* Problem statement
Look below for the line that has "# Fundamentals". Set down the lines from there through the line that has "- Create AUTH", exactly as written.

(Source data)
==============================
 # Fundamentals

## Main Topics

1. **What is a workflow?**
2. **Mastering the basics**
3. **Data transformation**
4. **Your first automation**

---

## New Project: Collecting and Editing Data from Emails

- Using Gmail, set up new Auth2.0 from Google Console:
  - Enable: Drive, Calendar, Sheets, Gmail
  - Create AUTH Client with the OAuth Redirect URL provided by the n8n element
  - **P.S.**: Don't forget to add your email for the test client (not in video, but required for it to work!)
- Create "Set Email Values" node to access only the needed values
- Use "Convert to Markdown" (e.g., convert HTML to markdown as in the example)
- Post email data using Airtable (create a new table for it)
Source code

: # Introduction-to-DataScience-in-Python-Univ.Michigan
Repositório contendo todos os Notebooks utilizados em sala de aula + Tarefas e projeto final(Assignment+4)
==============================
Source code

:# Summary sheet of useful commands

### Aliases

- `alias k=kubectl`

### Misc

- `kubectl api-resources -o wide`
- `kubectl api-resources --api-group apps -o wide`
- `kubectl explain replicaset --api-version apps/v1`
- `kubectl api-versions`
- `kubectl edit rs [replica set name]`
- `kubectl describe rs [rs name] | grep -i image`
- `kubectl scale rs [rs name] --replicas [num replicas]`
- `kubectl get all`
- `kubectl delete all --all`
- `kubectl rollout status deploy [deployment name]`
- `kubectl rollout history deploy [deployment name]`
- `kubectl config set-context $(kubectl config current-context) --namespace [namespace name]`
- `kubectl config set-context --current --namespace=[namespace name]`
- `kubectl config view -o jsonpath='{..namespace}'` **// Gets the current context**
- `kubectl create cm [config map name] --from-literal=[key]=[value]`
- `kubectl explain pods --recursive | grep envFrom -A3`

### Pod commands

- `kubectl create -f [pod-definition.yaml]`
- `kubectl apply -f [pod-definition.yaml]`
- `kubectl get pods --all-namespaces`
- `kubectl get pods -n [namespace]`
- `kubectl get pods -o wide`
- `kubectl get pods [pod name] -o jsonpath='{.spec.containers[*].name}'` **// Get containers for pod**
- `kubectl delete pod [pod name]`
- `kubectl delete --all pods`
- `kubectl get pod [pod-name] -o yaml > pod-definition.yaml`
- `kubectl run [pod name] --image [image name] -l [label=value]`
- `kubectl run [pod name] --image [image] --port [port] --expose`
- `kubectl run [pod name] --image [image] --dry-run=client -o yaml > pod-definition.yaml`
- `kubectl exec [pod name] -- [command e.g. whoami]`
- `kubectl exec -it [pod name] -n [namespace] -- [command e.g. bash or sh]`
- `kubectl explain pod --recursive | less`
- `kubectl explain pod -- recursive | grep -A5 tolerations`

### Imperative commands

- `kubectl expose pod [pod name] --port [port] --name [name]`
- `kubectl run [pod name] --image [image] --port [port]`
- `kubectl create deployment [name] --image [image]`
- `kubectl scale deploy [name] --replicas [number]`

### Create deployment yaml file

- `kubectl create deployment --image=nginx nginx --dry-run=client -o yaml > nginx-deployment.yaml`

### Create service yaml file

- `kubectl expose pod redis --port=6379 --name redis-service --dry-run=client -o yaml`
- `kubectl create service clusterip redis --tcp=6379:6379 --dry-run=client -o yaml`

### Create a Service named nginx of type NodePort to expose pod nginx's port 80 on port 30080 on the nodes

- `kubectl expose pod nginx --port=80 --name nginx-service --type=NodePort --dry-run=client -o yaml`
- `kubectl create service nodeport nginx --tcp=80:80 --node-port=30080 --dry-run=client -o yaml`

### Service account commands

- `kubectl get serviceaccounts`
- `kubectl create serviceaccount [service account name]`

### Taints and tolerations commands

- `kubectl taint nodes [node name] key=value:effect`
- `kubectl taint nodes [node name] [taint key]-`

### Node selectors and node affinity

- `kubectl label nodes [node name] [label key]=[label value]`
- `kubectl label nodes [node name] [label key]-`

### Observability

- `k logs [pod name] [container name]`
==============================
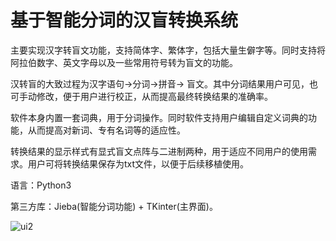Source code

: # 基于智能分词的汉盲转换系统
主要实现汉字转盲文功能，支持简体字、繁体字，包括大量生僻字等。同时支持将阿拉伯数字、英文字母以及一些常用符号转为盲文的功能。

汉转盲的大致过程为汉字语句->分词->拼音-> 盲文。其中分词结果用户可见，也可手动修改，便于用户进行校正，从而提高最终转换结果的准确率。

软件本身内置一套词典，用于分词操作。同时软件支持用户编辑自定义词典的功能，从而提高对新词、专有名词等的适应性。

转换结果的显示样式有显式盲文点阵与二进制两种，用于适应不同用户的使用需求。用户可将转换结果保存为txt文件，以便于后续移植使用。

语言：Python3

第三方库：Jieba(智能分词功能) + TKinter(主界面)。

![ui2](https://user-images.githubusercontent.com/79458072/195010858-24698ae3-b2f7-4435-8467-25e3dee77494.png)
==============================
* Task answer
 # Fundamentals

## Main Topics

1. **What is a workflow?**
2. **Mastering the basics**
3. **Data transformation**
4. **Your first automation**

---

## New Project: Collecting and Editing Data from Emails

- Using Gmail, set up new Auth2.0 from Google Console:
  - Enable: Drive, Calendar, Sheets, Gmail
  - Create AUTH Client with the OAuth Redirect URL provided by the n8n element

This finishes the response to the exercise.